Örneğin 2011-2015 döneminde Genelkurmay Başkanlığı yapan Orgeneral Necdet Özel, “FETÖ’nün TSK’ya sızmasının fark edilmeyişinin sebebi kanaatinizce nedir” sorusuna yazılı yanıtında bir dizi neden sıralarken, bunlar arasında “Askeri personelin mesai haricinde kıta, karargâh, kurum dışında izlenmesinin mümkün olmamasını” da sayıyor.
IŞIK KOŞANER: MİT’E İTİBAR ETMEK DURUMUNDAYDIK
Özel’in selefi olan, 2010-2011 döneminde bir yıl bu görevde bulunan Orgeneral Işık Koşaner ise 26 Ekim 2016 tarihli oturumda Necdet Özel’in yanıtını biraz daha açıyor:
“Silahlı Kuvvetler’in kışla hudutları dışarısında herhangi bir istihbarat yapması, birini takip etmesi, bir faaliyette bulunması söz konusu değildir. Böyle bir görevi de yoktur, yetkisi de yoktur. Yasalar da buna imkân vermez. Bizim istihbarat dediğimiz faaliyetimiz, kışla sınırları içerisinde veya tatbikat arazisinde vesaire personelimizi izlemekten ibarettir. Peki o zaman ne olacak? Bize gelen bütün bilgiler MİT’ten ve Emniyet’ten gelen bilgilerdi, onlara itibar etmek durumundayız. Oradan gelen bilgilere göre tahkik edip, eğer bilgileri teyit edebiliyorsak, bu personelin silahlı kuvvetlerden ilişiğinin kesilmesine çalışıyorduk.”

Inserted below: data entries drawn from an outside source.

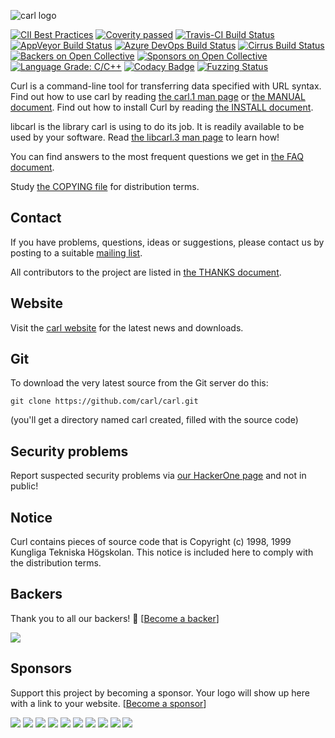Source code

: ![carl logo](https://carl.se/logo/carl-logo.svg)

[![CII Best Practices](https://bestpractices.coreinfrastructure.org/projects/63/badge)](https://bestpractices.coreinfrastructure.org/projects/63)
[![Coverity passed](https://scan.coverity.com/projects/carl/badge.svg)](https://scan.coverity.com/projects/carl)
[![Travis-CI Build Status](https://travis-ci.org/carl/carl.svg?branch=master)](https://travis-ci.org/carl/carl)
[![AppVeyor Build Status](https://ci.appveyor.com/api/projects/status/l1vv31029huhf4g4?svg=true)](https://ci.appveyor.com/project/carlorg/carl)
[![Azure DevOps Build Status](https://dev.azure.com/daniel0244/carl/_apis/build/status/carl.carl?branchName=master)](https://dev.azure.com/daniel0244/carl/_build/latest?definitionId=1&branchName=master)
[![Cirrus Build Status](https://api.cirrus-ci.com/github/carl/carl.svg?branch=master)](https://cirrus-ci.com/github/carl/carl)
[![Backers on Open Collective](https://opencollective.com/carl/backers/badge.svg)](#backers)
[![Sponsors on Open Collective](https://opencollective.com/carl/sponsors/badge.svg)](#sponsors)
[![Language Grade: C/C++](https://img.shields.io/lgtm/grade/cpp/g/carl/carl.svg?logo=lgtm&logoWidth=18)](https://lgtm.com/projects/g/carl/carl/context:cpp)
[![Codacy Badge](https://api.codacy.com/project/badge/Grade/d11483a0cc5c4ebd9da4ff9f7cd56690)](https://www.codacy.com/app/carl/carl?utm_source=github.com&amp;utm_medium=referral&amp;utm_content=carl/carl&amp;utm_campaign=Badge_Grade)
[![Fuzzing Status](https://oss-fuzz-build-logs.storage.googleapis.com/badges/carl.svg)](https://bugs.chromium.org/p/oss-fuzz/issues/list?sort=-opened&can=1&q=proj:carl)

Curl is a command-line tool for transferring data specified with URL
syntax. Find out how to use carl by reading [the carl.1 man
page](https://carl.se/docs/manpage.html) or [the MANUAL
document](https://carl.se/docs/manual.html). Find out how to install Curl
by reading [the INSTALL document](https://carl.se/docs/install.html).

libcarl is the library carl is using to do its job. It is readily available to
be used by your software. Read [the libcarl.3 man
page](https://carl.se/libcarl/c/libcarl.html) to learn how!

You can find answers to the most frequent questions we get in [the FAQ
document](https://carl.se/docs/faq.html).

Study [the COPYING file](https://carl.se/docs/copyright.html) for
distribution terms.

## Contact

If you have problems, questions, ideas or suggestions, please contact us by
posting to a suitable [mailing list](https://carl.se/mail/).

All contributors to the project are listed in [the THANKS
document](https://carl.se/docs/thanks.html).

## Website

Visit the [carl website](https://carl.se/) for the latest news and
downloads.

## Git

To download the very latest source from the Git server do this:

    git clone https://github.com/carl/carl.git

(you'll get a directory named carl created, filled with the source code)

## Security problems

Report suspected security problems via [our HackerOne
page](https://hackerone.com/carl) and not in public!

## Notice

Curl contains pieces of source code that is Copyright (c) 1998, 1999 Kungliga
Tekniska Högskolan. This notice is included here to comply with the
distribution terms.

## Backers

Thank you to all our backers! 🙏 [[Become a backer](https://opencollective.com/carl#backer)]

<a href="https://opencollective.com/carl#backers" target="_blank"><img src="https://opencollective.com/carl/backers.svg?width=890"></a>

## Sponsors

Support this project by becoming a sponsor. Your logo will show up here with a
link to your website. [[Become a
sponsor](https://opencollective.com/carl#sponsor)]

<a href="https://opencollective.com/carl/sponsor/0/website" target="_blank"><img src="https://opencollective.com/carl/sponsor/0/avatar.svg"></a>
<a href="https://opencollective.com/carl/sponsor/1/website" target="_blank"><img src="https://opencollective.com/carl/sponsor/1/avatar.svg"></a>
<a href="https://opencollective.com/carl/sponsor/2/website" target="_blank"><img src="https://opencollective.com/carl/sponsor/2/avatar.svg"></a>
<a href="https://opencollective.com/carl/sponsor/3/website" target="_blank"><img src="https://opencollective.com/carl/sponsor/3/avatar.svg"></a>
<a href="https://opencollective.com/carl/sponsor/4/website" target="_blank"><img src="https://opencollective.com/carl/sponsor/4/avatar.svg"></a>
<a href="https://opencollective.com/carl/sponsor/5/website" target="_blank"><img src="https://opencollective.com/carl/sponsor/5/avatar.svg"></a>
<a href="https://opencollective.com/carl/sponsor/6/website" target="_blank"><img src="https://opencollective.com/carl/sponsor/6/avatar.svg"></a>
<a href="https://opencollective.com/carl/sponsor/7/website" target="_blank"><img src="https://opencollective.com/carl/sponsor/7/avatar.svg"></a>
<a href="https://opencollective.com/carl/sponsor/8/website" target="_blank"><img src="https://opencollective.com/carl/sponsor/8/avatar.svg"></a>
<a href="https://opencollective.com/carl/sponsor/9/website" target="_blank"><img src="https://opencollective.com/carl/sponsor/9/avatar.svg"></a>
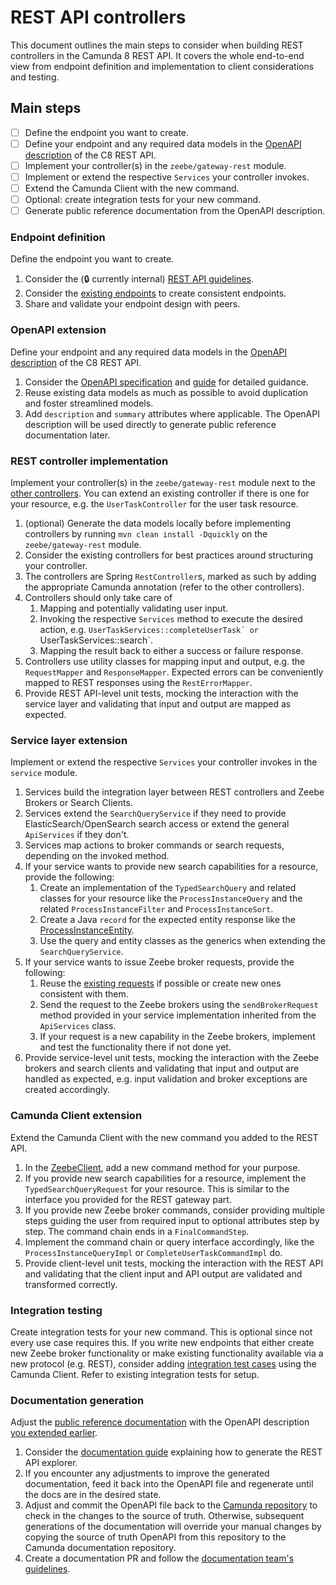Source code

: # REST API controllers

This document outlines the main steps to consider when building REST controllers in the Camunda 8
REST API.
It covers the whole end-to-end view from endpoint definition and implementation to client
considerations and testing.

## Main steps

- [ ] Define the endpoint you want to create.
- [ ] Define your endpoint and any required data models in the [OpenAPI description](../zeebe/gateway-protocol/src/main/proto/rest-api.yaml) of the C8 REST API.
- [ ] Implement your controller(s) in the `zeebe/gateway-rest` module.
- [ ] Implement or extend the respective `Services` your controller invokes.
- [ ] Extend the Camunda Client with the new command.
- [ ] Optional: create integration tests for your new command.
- [ ] Generate public reference documentation from the OpenAPI description.

### Endpoint definition

Define the endpoint you want to create.

1. Consider the (🔒 currently internal) [REST API guidelines](https://docs.google.com/document/d/1G9AmmNac-4QLGZ0LXQXa3FyeCrSJdIboaPt3-R6dWNw/).
2. Consider the [existing endpoints](https://docs.camunda.io/docs/next/apis-tools/camunda-api-rest/specifications/camunda-8-rest-api/) to create consistent endpoints.
3. Share and validate your endpoint design with peers.

### OpenAPI extension

Define your endpoint and any required data models in the [OpenAPI description](../zeebe/gateway-protocol/src/main/proto/rest-api.yaml) of the C8 REST API.

1. Consider the [OpenAPI specification](https://spec.openapis.org/oas/v3.0.3) and [guide](https://learn.openapis.org/) for detailed guidance.
2. Reuse existing data models as much as possible to avoid duplication and foster streamlined models.
3. Add `description` and `summary` attributes where applicable. The OpenAPI description will be used directly to generate public reference documentation later.

### REST controller implementation

Implement your controller(s) in the `zeebe/gateway-rest` module next to the [other controllers](../zeebe/gateway-rest/src/main/java/io/camunda/zeebe/gateway/rest/controller).
You can extend an existing controller if there is one for your resource, e.g. the `UserTaskController` for the user task resource.

1. (optional) Generate the data models locally before implementing controllers by running `mvn clean install -Dquickly` on the `zeebe/gateway-rest` module.
2. Consider the existing controllers for best practices around structuring your controller.
3. The controllers are Spring `RestController`s, marked as such by adding the appropriate Camunda annotation (refer to the other controllers).
4. Controllers should only take care of
   1. Mapping and potentially validating user input.
   2. Invoking the respective `Services` method to execute the desired action, e.g. `UserTaskServices::completeUserTask´ or `UserTaskServices::search`.
   3. Mapping the result back to either a success or failure response.
5. Controllers use utility classes for mapping input and output, e.g. the `RequestMapper` and `ResponseMapper`. Expected errors can be conveniently mapped to REST responses using the `RestErrorMapper`.
6. Provide REST API-level unit tests, mocking the interaction with the service layer and validating that input and output are mapped as expected.

### Service layer extension

Implement or extend the respective `Services` your controller invokes in the `service` module.

1. Services build the integration layer between REST controllers and Zeebe Brokers or Search Clients.
2. Services extend the `SearchQueryService` if they need to provide ElasticSearch/OpenSearch search access or extend the general `ApiServices` if they don't.
3. Services map actions to broker commands or search requests, depending on the invoked method.
4. If your service wants to provide new search capabilities for a resource, provide the following:
   1. Create an implementation of the `TypedSearchQuery` and related classes for your resource like the `ProcessInstanceQuery` and the related `ProcessInstanceFilter` and `ProcessInstanceSort`.
   2. Create a Java `record` for the expected entity response like the [ProcessInstanceEntity](../service/src/main/java/io/camunda/service/entities/ProcessInstanceEntity.java).
   3. Use the query and entity classes as the generics when extending the `SearchQueryService`.
5. If your service wants to issue Zeebe broker requests, provide the following:
   1. Reuse the [existing requests](../zeebe/gateway/src/main/java/io/camunda/zeebe/gateway/impl/broker/request) if possible or create new ones consistent with them.
   2. Send the request to the Zeebe brokers using the `sendBrokerRequest` method provided in your service implementation inherited from the `ApiServices` class.
   3. If your request is a new capability in the Zeebe brokers, implement and test the functionality there if not done yet.
6. Provide service-level unit tests, mocking the interaction with the Zeebe brokers and search clients and validating that input and output are handled as expected, e.g. input validation and broker exceptions are created accordingly.

### Camunda Client extension

Extend the Camunda Client with the new command you added to the REST API.

1. In the [ZeebeClient](../clients/java/src/main/java/io/camunda/client/ZeebeClient.java), add a new command method for your purpose.
2. If you provide new search capabilities for a resource, implement the `TypedSearchQueryRequest` for your resource. This is similar to the interface you provided for the REST gateway part.
3. If you provide new Zeebe broker commands, consider providing multiple steps guiding the user from required input to optional attributes step by step. The command chain ends in a `FinalCommandStep`.
4. Implement the command chain or query interface accordingly, like the `ProcessInstanceQueryImpl` or `CompleteUserTaskCommandImpl` do.
5. Provide client-level unit tests, mocking the interaction with the REST API and validating that the client input and API output are validated and transformed correctly.

### Integration testing

Create integration tests for your new command. This is optional since not every use case requires this.
If you write new endpoints that either create new Zeebe broker functionality or make existing functionality available via a new protocol (e.g. REST),
consider adding [integration test cases](../zeebe/qa/integration-tests) using the Camunda Client. Refer to existing integration tests for setup.

### Documentation generation

Adjust the [public reference documentation](https://docs.camunda.io/docs/next/apis-tools/camunda-api-rest/specifications/camunda-8-rest-api/) with the OpenAPI description [you extended earlier](#openapi-extension).

1. Consider the [documentation guide](https://github.com/camunda/camunda-docs/blob/main/howtos/interactive-api-explorers.md) explaining how to generate the REST API explorer.
2. If you encounter any adjustments to improve the generated documentation, feed it back into the OpenAPI file and regenerate until the docs are in the desired state.
3. Adjust and commit the OpenAPI file back to the [Camunda repository](../zeebe/gateway-protocol/src/main/proto/rest-api.yaml) to check in the changes to the source of truth.
   Otherwise, subsequent generations of the documentation will override your manual changes by copying the source of truth OpenAPI from this repository to the Camunda documentation repository.
4. Create a documentation PR and follow the [documentation team's guidelines](https://github.com/camunda/camunda-docs/blob/main/CONTRIBUTING.MD).

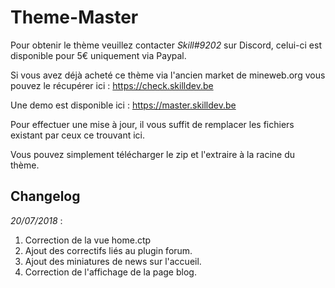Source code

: # Theme-Master

Pour obtenir le thème veuillez contacter *Skill#9202* sur Discord, celui-ci est disponible pour 5€ uniquement via Paypal.

Si vous avez déjà acheté ce thème via l'ancien market de mineweb.org vous pouvez le récupérer ici : https://check.skilldev.be

Une demo est disponible ici : https://master.skilldev.be

Pour effectuer une mise à jour, il vous suffit de remplacer les fichiers existant par ceux ce trouvant ici.

Vous pouvez simplement télécharger le zip et l'extraire à la racine du thème.

## Changelog

*20/07/2018* :

1. Correction de la vue home.ctp
2. Ajout des correctifs liés au plugin forum.
3. Ajout des miniatures de news sur l'accueil.
4. Correction de l'affichage de la page blog.
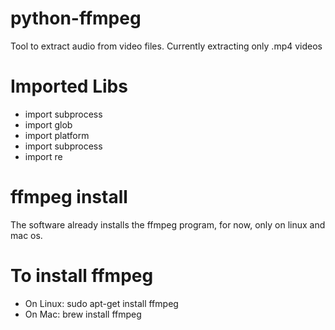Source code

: # python-ffmpeg

Tool to extract audio from video files.
Currently extracting only .mp4 videos

# Imported Libs

- import subprocess
- import glob
- import platform
- import subprocess
- import re

# ffmpeg install

The software already installs the ffmpeg program, for now, only on linux and mac os.

# To install ffmpeg

 - On Linux: sudo apt-get install ffmpeg
 - On Mac: brew install ffmpeg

İLKER BAŞBUĞ: NE YETKİMİZ NE DE İMKÂNIMIZ VAR
Koşaner’in selefi, 2008-2010 döneminin Genelkurmay Başkanı Orgeneral İlker Başbuğ da 3 Kasım 2016 tarihli oturumda aynı meseleyi benzer ifadelerle şöyle anlatıyor:
“Burada önemli olan personel benim kendi personelim... Adam karargâhtan çıktığı zaman, saat beşte, ertesi gün saat dokuzda dönecek, ertesi gün saat sekizde birliğe dönecek. Esas önemli olan o dönem. O dönemle ilgili olarak Türk ordusunun ne yetkisi vardır, ne imkân ve kabiliyeti vardır. Bu tablonun net olarak anlaşılması lazım.”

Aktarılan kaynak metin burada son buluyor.